Exercise data

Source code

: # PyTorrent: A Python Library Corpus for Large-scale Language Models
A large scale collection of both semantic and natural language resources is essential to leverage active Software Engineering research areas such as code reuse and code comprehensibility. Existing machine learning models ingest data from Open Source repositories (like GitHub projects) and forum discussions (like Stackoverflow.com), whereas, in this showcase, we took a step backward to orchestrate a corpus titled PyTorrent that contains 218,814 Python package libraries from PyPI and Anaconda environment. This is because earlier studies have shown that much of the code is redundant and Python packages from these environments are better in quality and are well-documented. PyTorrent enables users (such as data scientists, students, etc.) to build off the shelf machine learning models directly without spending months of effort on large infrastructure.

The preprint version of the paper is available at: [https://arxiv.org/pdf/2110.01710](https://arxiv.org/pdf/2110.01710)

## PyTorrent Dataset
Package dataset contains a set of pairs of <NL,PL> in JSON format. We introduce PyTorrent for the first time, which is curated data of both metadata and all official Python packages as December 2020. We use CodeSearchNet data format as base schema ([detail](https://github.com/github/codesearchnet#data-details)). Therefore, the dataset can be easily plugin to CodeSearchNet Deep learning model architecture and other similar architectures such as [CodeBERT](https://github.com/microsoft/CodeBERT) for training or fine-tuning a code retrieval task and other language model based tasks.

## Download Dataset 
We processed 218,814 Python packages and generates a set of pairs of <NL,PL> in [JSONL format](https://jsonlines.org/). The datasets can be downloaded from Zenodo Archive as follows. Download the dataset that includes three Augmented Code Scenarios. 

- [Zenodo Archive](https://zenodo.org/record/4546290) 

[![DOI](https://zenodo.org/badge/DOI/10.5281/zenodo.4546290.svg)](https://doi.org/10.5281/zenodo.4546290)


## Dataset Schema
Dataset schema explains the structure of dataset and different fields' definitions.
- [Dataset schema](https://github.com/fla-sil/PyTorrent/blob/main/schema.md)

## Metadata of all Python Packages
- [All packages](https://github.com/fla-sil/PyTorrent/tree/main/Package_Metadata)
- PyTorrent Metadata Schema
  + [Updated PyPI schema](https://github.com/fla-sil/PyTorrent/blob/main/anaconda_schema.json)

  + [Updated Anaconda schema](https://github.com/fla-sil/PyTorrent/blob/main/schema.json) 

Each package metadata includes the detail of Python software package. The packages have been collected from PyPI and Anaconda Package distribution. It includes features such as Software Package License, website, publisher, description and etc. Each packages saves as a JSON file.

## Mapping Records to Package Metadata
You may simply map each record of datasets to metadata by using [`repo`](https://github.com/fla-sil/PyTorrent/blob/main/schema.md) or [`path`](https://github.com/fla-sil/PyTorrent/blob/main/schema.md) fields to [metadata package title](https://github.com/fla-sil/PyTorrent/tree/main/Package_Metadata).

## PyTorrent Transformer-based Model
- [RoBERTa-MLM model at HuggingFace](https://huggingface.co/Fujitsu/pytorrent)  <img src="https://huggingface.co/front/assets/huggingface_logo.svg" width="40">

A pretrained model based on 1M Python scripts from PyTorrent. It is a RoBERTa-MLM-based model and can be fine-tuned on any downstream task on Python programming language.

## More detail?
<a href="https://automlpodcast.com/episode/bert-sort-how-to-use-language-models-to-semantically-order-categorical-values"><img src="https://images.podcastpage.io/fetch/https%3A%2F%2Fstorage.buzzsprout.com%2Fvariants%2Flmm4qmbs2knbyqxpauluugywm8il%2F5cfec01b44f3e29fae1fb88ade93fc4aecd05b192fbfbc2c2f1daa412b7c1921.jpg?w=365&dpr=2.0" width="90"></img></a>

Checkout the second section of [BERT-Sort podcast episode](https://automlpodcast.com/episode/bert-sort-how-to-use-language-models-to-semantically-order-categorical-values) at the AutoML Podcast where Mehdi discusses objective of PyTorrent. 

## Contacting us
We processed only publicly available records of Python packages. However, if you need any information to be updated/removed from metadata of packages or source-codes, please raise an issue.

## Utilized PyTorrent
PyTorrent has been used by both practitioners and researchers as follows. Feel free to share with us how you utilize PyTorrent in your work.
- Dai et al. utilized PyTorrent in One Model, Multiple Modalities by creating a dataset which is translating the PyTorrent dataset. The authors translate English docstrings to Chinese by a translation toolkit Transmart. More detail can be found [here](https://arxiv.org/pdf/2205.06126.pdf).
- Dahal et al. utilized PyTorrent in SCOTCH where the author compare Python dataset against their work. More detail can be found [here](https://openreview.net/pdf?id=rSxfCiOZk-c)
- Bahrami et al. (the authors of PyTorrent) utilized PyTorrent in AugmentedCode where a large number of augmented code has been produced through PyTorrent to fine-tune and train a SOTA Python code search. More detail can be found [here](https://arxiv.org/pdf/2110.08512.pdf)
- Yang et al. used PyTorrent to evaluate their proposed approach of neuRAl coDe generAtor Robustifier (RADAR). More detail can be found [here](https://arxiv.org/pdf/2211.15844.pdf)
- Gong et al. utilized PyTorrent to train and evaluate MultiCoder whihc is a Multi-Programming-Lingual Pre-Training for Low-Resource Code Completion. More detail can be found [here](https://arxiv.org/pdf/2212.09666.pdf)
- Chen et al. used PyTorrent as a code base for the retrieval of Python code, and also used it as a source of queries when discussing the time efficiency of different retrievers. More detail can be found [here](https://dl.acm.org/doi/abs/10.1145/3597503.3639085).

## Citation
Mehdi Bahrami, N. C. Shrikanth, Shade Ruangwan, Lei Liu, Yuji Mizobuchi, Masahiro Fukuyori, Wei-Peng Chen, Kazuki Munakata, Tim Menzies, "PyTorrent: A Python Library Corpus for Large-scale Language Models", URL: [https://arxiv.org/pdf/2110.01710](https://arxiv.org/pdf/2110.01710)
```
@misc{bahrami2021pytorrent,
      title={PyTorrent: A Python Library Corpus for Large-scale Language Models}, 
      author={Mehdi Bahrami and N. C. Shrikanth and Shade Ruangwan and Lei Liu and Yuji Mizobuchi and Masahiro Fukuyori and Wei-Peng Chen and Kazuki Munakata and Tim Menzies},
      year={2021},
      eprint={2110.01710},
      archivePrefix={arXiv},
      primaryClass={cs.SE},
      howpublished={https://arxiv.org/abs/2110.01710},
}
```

Action item
What you return must match the listing above exactly, with every line included.

Exercise solution
Source code

: # PyTorrent: A Python Library Corpus for Large-scale Language Models
A large scale collection of both semantic and natural language resources is essential to leverage active Software Engineering research areas such as code reuse and code comprehensibility. Existing machine learning models ingest data from Open Source repositories (like GitHub projects) and forum discussions (like Stackoverflow.com), whereas, in this showcase, we took a step backward to orchestrate a corpus titled PyTorrent that contains 218,814 Python package libraries from PyPI and Anaconda environment. This is because earlier studies have shown that much of the code is redundant and Python packages from these environments are better in quality and are well-documented. PyTorrent enables users (such as data scientists, students, etc.) to build off the shelf machine learning models directly without spending months of effort on large infrastructure.

The preprint version of the paper is available at: [https://arxiv.org/pdf/2110.01710](https://arxiv.org/pdf/2110.01710)

## PyTorrent Dataset
Package dataset contains a set of pairs of <NL,PL> in JSON format. We introduce PyTorrent for the first time, which is curated data of both metadata and all official Python packages as December 2020. We use CodeSearchNet data format as base schema ([detail](https://github.com/github/codesearchnet#data-details)). Therefore, the dataset can be easily plugin to CodeSearchNet Deep learning model architecture and other similar architectures such as [CodeBERT](https://github.com/microsoft/CodeBERT) for training or fine-tuning a code retrieval task and other language model based tasks.

## Download Dataset 
We processed 218,814 Python packages and generates a set of pairs of <NL,PL> in [JSONL format](https://jsonlines.org/). The datasets can be downloaded from Zenodo Archive as follows. Download the dataset that includes three Augmented Code Scenarios. 

- [Zenodo Archive](https://zenodo.org/record/4546290) 

[![DOI](https://zenodo.org/badge/DOI/10.5281/zenodo.4546290.svg)](https://doi.org/10.5281/zenodo.4546290)


## Dataset Schema
Dataset schema explains the structure of dataset and different fields' definitions.
- [Dataset schema](https://github.com/fla-sil/PyTorrent/blob/main/schema.md)

## Metadata of all Python Packages
- [All packages](https://github.com/fla-sil/PyTorrent/tree/main/Package_Metadata)
- PyTorrent Metadata Schema
  + [Updated PyPI schema](https://github.com/fla-sil/PyTorrent/blob/main/anaconda_schema.json)

  + [Updated Anaconda schema](https://github.com/fla-sil/PyTorrent/blob/main/schema.json) 

Each package metadata includes the detail of Python software package. The packages have been collected from PyPI and Anaconda Package distribution. It includes features such as Software Package License, website, publisher, description and etc. Each packages saves as a JSON file.

## Mapping Records to Package Metadata
You may simply map each record of datasets to metadata by using [`repo`](https://github.com/fla-sil/PyTorrent/blob/main/schema.md) or [`path`](https://github.com/fla-sil/PyTorrent/blob/main/schema.md) fields to [metadata package title](https://github.com/fla-sil/PyTorrent/tree/main/Package_Metadata).

## PyTorrent Transformer-based Model
- [RoBERTa-MLM model at HuggingFace](https://huggingface.co/Fujitsu/pytorrent)  <img src="https://huggingface.co/front/assets/huggingface_logo.svg" width="40">

A pretrained model based on 1M Python scripts from PyTorrent. It is a RoBERTa-MLM-based model and can be fine-tuned on any downstream task on Python programming language.

## More detail?
<a href="https://automlpodcast.com/episode/bert-sort-how-to-use-language-models-to-semantically-order-categorical-values"><img src="https://images.podcastpage.io/fetch/https%3A%2F%2Fstorage.buzzsprout.com%2Fvariants%2Flmm4qmbs2knbyqxpauluugywm8il%2F5cfec01b44f3e29fae1fb88ade93fc4aecd05b192fbfbc2c2f1daa412b7c1921.jpg?w=365&dpr=2.0" width="90"></img></a>

Checkout the second section of [BERT-Sort podcast episode](https://automlpodcast.com/episode/bert-sort-how-to-use-language-models-to-semantically-order-categorical-values) at the AutoML Podcast where Mehdi discusses objective of PyTorrent. 

## Contacting us
We processed only publicly available records of Python packages. However, if you need any information to be updated/removed from metadata of packages or source-codes, please raise an issue.

## Utilized PyTorrent
PyTorrent has been used by both practitioners and researchers as follows. Feel free to share with us how you utilize PyTorrent in your work.
- Dai et al. utilized PyTorrent in One Model, Multiple Modalities by creating a dataset which is translating the PyTorrent dataset. The authors translate English docstrings to Chinese by a translation toolkit Transmart. More detail can be found [here](https://arxiv.org/pdf/2205.06126.pdf).
- Dahal et al. utilized PyTorrent in SCOTCH where the author compare Python dataset against their work. More detail can be found [here](https://openreview.net/pdf?id=rSxfCiOZk-c)
- Bahrami et al. (the authors of PyTorrent) utilized PyTorrent in AugmentedCode where a large number of augmented code has been produced through PyTorrent to fine-tune and train a SOTA Python code search. More detail can be found [here](https://arxiv.org/pdf/2110.08512.pdf)
- Yang et al. used PyTorrent to evaluate their proposed approach of neuRAl coDe generAtor Robustifier (RADAR). More detail can be found [here](https://arxiv.org/pdf/2211.15844.pdf)
- Gong et al. utilized PyTorrent to train and evaluate MultiCoder whihc is a Multi-Programming-Lingual Pre-Training for Low-Resource Code Completion. More detail can be found [here](https://arxiv.org/pdf/2212.09666.pdf)
- Chen et al. used PyTorrent as a code base for the retrieval of Python code, and also used it as a source of queries when discussing the time efficiency of different retrievers. More detail can be found [here](https://dl.acm.org/doi/abs/10.1145/3597503.3639085).

## Citation
Mehdi Bahrami, N. C. Shrikanth, Shade Ruangwan, Lei Liu, Yuji Mizobuchi, Masahiro Fukuyori, Wei-Peng Chen, Kazuki Munakata, Tim Menzies, "PyTorrent: A Python Library Corpus for Large-scale Language Models", URL: [https://arxiv.org/pdf/2110.01710](https://arxiv.org/pdf/2110.01710)
```
@misc{bahrami2021pytorrent,
      title={PyTorrent: A Python Library Corpus for Large-scale Language Models}, 
      author={Mehdi Bahrami and N. C. Shrikanth and Shade Ruangwan and Lei Liu and Yuji Mizobuchi and Masahiro Fukuyori and Wei-Peng Chen and Kazuki Munakata and Tim Menzies},
      year={2021},
      eprint={2110.01710},
      archivePrefix={arXiv},
      primaryClass={cs.SE},
      howpublished={https://arxiv.org/abs/2110.01710},
}
```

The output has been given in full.